In an equilateral triangle ABC with a side equal to 10 cm, points K and M are the midpoints of sides AB and BC

In an equilateral triangle ABC with a side equal to 10 cm, points K and M are the midpoints of sides AB and BC, respectively. a) Prove that AKMS is a trapezoid; b) Find the perimeter of the AKMС.

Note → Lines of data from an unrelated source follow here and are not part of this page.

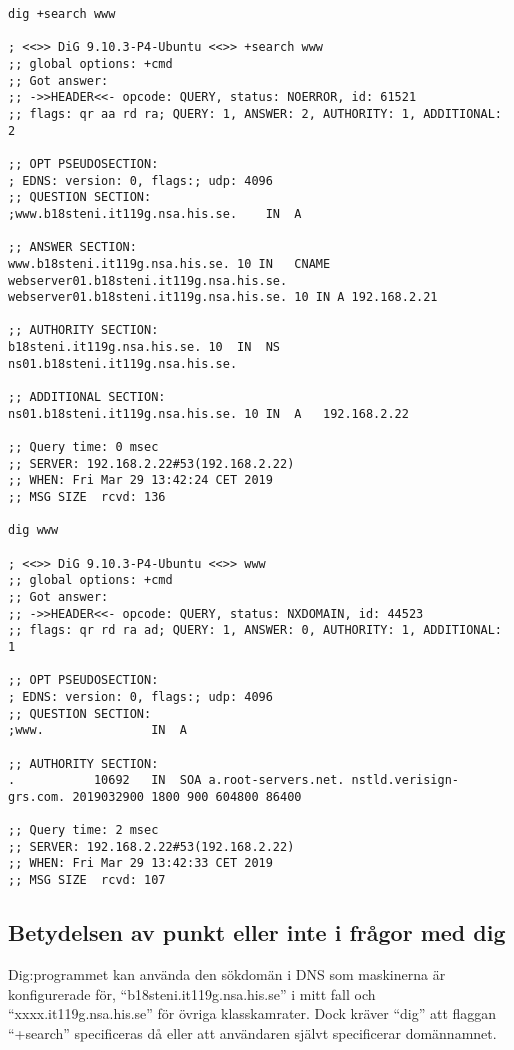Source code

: \documentclass[11pt,a4paper]{article}
\begin{document}
\begin{lstlisting}[caption={Några frågor, 'dig -t A www' med eller utan '+search'}]
dig +search www

; <<>> DiG 9.10.3-P4-Ubuntu <<>> +search www
;; global options: +cmd
;; Got answer:
;; ->>HEADER<<- opcode: QUERY, status: NOERROR, id: 61521
;; flags: qr aa rd ra; QUERY: 1, ANSWER: 2, AUTHORITY: 1, ADDITIONAL: 2

;; OPT PSEUDOSECTION:
; EDNS: version: 0, flags:; udp: 4096
;; QUESTION SECTION:
;www.b18steni.it119g.nsa.his.se.	IN	A

;; ANSWER SECTION:
www.b18steni.it119g.nsa.his.se.	10 IN	CNAME	webserver01.b18steni.it119g.nsa.his.se.
webserver01.b18steni.it119g.nsa.his.se.	10 IN A	192.168.2.21

;; AUTHORITY SECTION:
b18steni.it119g.nsa.his.se. 10	IN	NS	ns01.b18steni.it119g.nsa.his.se.

;; ADDITIONAL SECTION:
ns01.b18steni.it119g.nsa.his.se. 10 IN	A	192.168.2.22

;; Query time: 0 msec
;; SERVER: 192.168.2.22#53(192.168.2.22)
;; WHEN: Fri Mar 29 13:42:24 CET 2019
;; MSG SIZE  rcvd: 136

dig www

; <<>> DiG 9.10.3-P4-Ubuntu <<>> www
;; global options: +cmd
;; Got answer:
;; ->>HEADER<<- opcode: QUERY, status: NXDOMAIN, id: 44523
;; flags: qr rd ra ad; QUERY: 1, ANSWER: 0, AUTHORITY: 1, ADDITIONAL: 1

;; OPT PSEUDOSECTION:
; EDNS: version: 0, flags:; udp: 4096
;; QUESTION SECTION:
;www.				IN	A

;; AUTHORITY SECTION:
.			10692	IN	SOA	a.root-servers.net. nstld.verisign-grs.com. 2019032900 1800 900 604800 86400

;; Query time: 2 msec
;; SERVER: 192.168.2.22#53(192.168.2.22)
;; WHEN: Fri Mar 29 13:42:33 CET 2019
;; MSG SIZE  rcvd: 107
\end{lstlisting}

\newpage
\subsection{Betydelsen av punkt eller inte i frågor med dig}

Dig:programmet kan använda den sökdomän i DNS som maskinerna är konfigurerade för, ``b18steni.it119g.nsa.his.se'' i mitt fall och ``xxxx.it119g.nsa.his.se''
för övriga klasskamrater.
Dock kräver ``dig'' att flaggan ``+search'' specificeras då eller att användaren självt specificerar domännamnet.
\end{document}
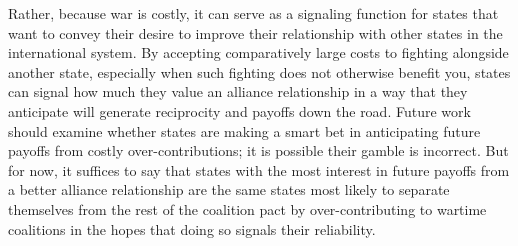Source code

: \documentclass[12pt,letterpaper]{article}
\begin{document}
	Rather, because war is costly, it can serve as a signaling function for states that want to convey their desire to improve their relationship with other states in the international system. By accepting comparatively large costs to fighting alongside another state, especially when such fighting does not otherwise benefit you, states can signal how much they value an alliance relationship in a way that they anticipate will generate reciprocity and payoffs down the road. Future work should examine whether states are making a smart bet in anticipating future payoffs from costly over-contributions; it is possible their gamble is incorrect. But for now, it suffices to say that states with the most interest in future payoffs from a better alliance relationship are the same states most likely to separate themselves from the rest of the coalition pact by over-contributing to wartime coalitions in the hopes that doing so signals their reliability.



\end{document}
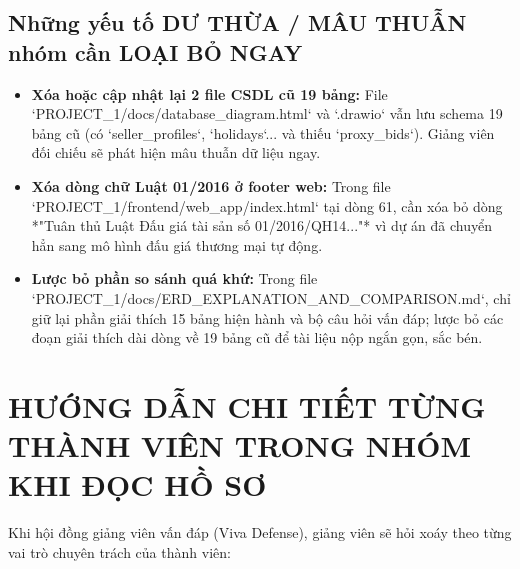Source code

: \documentclass[11pt,a4paper]{article}
\begin{document}
\subsection{Những yếu tố DƯ THỪA / MÂU THUẪN nhóm cần LOẠI BỎ NGAY}
\begin{tcolorbox}[colback=warningred!10,colframe=warningred,title=\textbf{CẢNH BÁO: CÁC ĐIỂM DỄ BỊ TRỪ ĐIỂM DO LỆCH PHA TÀI LIỆU}]
\begin{itemize}[leftmargin=*]
    \item \textbf{Xóa hoặc cập nhật lại 2 file CSDL cũ 19 bảng:} File `PROJECT_1/docs/database_diagram.html` và `.drawio` vẫn lưu schema 19 bảng cũ (có `seller_profiles`, `holidays`... và thiếu `proxy_bids`). Giảng viên đối chiếu sẽ phát hiện mâu thuẫn dữ liệu ngay.
    \item \textbf{Xóa dòng chữ Luật 01/2016 ở footer web:} Trong file `PROJECT_1/frontend/web_app/index.html` tại dòng 61, cần xóa bỏ dòng *"Tuân thủ Luật Đấu giá tài sản số 01/2016/QH14..."* vì dự án đã chuyển hẳn sang mô hình đấu giá thương mại tự động.
    \item \textbf{Lược bỏ phần so sánh quá khứ:} Trong file `PROJECT_1/docs/ERD_EXPLANATION_AND_COMPARISON.md`, chỉ giữ lại phần giải thích 15 bảng hiện hành và bộ câu hỏi vấn đáp; lược bỏ các đoạn giải thích dài dòng về 19 bảng cũ để tài liệu nộp ngắn gọn, sắc bén.
\end{itemize}
\end{tcolorbox}

\section{HƯỚNG DẪN CHI TIẾT TỪNG THÀNH VIÊN TRONG NHÓM KHI ĐỌC HỒ SƠ}

Khi hội đồng giảng viên vấn đáp (Viva Defense), giảng viên sẽ hỏi xoáy theo từng vai trò chuyên trách của thành viên:
\end{document}
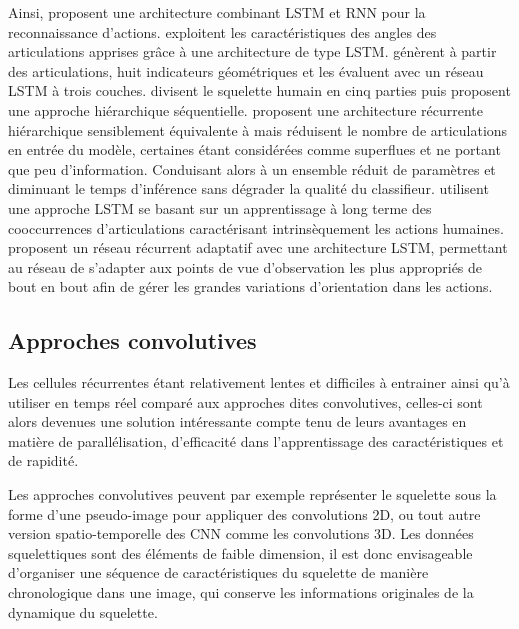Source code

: Ainsi, \cite{baccouche2011sequential} proposent une architecture combinant LSTM et RNN pour la reconnaissance d'actions.
 \cite{avola2018exploiting} exploitent les caractéristiques des angles des articulations apprises grâce à une architecture de type LSTM. 
\cite{zhang2017geometric} génèrent à partir des articulations, huit indicateurs géométriques et les évaluent avec un réseau LSTM à trois couches.
\cite{du2015hierarchical} divisent le squelette humain en cinq parties puis proposent une approche hiérarchique séquentielle.
\cite{shukla2017recurrent} proposent une architecture récurrente hiérarchique sensiblement équivalente à \cite{du2015hierarchical} mais réduisent le nombre de articulations en entrée du modèle, certaines étant considérées comme superflues et ne portant que peu d'information. Conduisant alors à un ensemble réduit de paramètres et diminuant le temps d'inférence sans dégrader la qualité du classifieur.
\cite{shahroudy2016ntu} utilisent une approche LSTM se basant sur un apprentissage à long terme des cooccurrences d'articulations caractérisant intrinsèquement les actions humaines.
\cite{zhang2017view} proposent un réseau récurrent adaptatif avec une architecture LSTM, permettant au réseau de s'adapter aux points de vue d'observation les plus appropriés de bout en bout afin de gérer les grandes variations d'orientation dans les actions.

\subsection{Approches convolutives}
\label{partieconvolutive}
Les cellules récurrentes étant relativement lentes et difficiles à entrainer ainsi qu'à utiliser en temps réel comparé aux approches dites convolutives, celles-ci sont alors devenues une solution intéressante compte tenu de leurs avantages en matière de parallélisation, d'efficacité dans l'apprentissage des caractéristiques et de rapidité.


Les approches convolutives peuvent par exemple représenter le squelette sous la forme d'une pseudo-image pour appliquer des convolutions 2D, ou tout autre version spatio-temporelle des CNN comme les convolutions 3D. Les données squelettiques sont des éléments de faible dimension, il est donc envisageable d'organiser une séquence de caractéristiques du squelette de manière chronologique dans une image, qui conserve les informations originales de la dynamique du squelette.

An equilateral triangle is a triangle in which all sides are equal, such a triangle is also called regular:
AB = BC = AC = 10 cm.
The segment KM, which connects the midpoints of the sides AB and BC, is the middle line of this triangle, which is parallel to the side of AC and is half its length:
KM = AC / 2;
KM = 10/2 = 5 cm.
a) Since a trapezoid is a quadrilateral in which only two sides are parallel, then the AKMD quadrilateral is indeed a trapezoid in which the CM side is parallel to the ABP side.
b) The perimeter of a trapezoid is the sum of the lengths of its sides:
R = AK + KM + MС + AC.
Since the middle line divides the sides in half, then:
AK = AB / 2;
AK = 10/2 = 5 cm;
MС = BC / 2;
MС = 10/2 = 5 cm.
P = 5 + 5 + 5 + 10 = 25 cm.
Answer: the perimeter of the AKMС trapezoid is 25 cm.